**Data for review:**
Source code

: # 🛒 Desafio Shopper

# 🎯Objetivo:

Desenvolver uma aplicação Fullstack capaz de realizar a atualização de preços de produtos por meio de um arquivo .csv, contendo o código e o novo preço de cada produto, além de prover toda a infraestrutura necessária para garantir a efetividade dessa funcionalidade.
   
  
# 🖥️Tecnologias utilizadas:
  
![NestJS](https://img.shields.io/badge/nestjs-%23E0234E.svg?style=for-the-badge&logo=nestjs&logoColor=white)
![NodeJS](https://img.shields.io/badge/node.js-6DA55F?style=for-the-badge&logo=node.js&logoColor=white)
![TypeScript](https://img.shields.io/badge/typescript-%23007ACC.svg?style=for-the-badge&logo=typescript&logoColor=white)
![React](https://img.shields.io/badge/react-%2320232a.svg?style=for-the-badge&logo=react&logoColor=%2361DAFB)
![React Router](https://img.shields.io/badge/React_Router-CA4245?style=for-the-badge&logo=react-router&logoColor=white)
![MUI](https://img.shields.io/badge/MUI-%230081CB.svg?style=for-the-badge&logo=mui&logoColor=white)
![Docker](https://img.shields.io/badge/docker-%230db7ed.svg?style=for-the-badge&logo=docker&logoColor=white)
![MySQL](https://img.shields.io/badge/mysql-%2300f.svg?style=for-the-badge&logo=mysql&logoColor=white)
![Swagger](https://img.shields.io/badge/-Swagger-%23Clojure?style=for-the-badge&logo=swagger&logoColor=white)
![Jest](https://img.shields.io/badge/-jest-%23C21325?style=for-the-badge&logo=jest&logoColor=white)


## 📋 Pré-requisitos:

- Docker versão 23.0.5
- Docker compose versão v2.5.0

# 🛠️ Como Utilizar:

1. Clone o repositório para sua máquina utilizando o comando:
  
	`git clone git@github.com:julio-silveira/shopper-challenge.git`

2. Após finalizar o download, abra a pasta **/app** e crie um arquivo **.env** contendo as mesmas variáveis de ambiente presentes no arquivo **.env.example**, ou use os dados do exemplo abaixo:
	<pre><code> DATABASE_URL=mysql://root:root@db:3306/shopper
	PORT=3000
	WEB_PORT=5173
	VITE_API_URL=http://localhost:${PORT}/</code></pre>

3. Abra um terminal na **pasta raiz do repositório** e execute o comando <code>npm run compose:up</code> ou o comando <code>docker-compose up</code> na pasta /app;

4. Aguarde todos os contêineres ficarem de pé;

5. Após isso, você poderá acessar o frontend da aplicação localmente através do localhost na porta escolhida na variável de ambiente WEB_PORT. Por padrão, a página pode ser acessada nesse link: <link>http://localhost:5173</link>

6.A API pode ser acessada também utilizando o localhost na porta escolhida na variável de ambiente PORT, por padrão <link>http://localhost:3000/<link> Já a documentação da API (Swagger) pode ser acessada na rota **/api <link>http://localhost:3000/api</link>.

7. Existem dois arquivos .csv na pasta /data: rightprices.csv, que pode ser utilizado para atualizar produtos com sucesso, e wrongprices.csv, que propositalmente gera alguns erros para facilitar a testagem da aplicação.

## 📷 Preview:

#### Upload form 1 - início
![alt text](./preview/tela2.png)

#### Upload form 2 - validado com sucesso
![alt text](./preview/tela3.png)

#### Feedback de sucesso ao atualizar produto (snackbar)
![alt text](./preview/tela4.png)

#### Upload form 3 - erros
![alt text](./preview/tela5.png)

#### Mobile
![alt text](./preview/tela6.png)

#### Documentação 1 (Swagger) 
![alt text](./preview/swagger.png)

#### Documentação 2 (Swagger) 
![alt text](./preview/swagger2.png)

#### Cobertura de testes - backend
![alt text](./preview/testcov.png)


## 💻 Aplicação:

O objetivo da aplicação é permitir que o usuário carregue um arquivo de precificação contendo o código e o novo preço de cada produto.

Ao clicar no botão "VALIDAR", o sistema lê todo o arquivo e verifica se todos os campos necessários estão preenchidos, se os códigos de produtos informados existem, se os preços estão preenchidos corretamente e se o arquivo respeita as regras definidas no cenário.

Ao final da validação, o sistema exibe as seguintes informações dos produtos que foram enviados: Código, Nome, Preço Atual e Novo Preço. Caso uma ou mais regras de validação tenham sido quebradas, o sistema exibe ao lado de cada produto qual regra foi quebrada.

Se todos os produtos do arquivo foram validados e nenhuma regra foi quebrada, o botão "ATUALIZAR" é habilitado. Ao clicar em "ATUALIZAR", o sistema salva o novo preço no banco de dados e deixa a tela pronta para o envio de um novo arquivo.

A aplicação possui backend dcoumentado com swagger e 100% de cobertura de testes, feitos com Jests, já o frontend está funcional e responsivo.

**Aim of the exercise:**
Answer with a number only: how many lines above have the word "padrão"?

**Answer section:**
2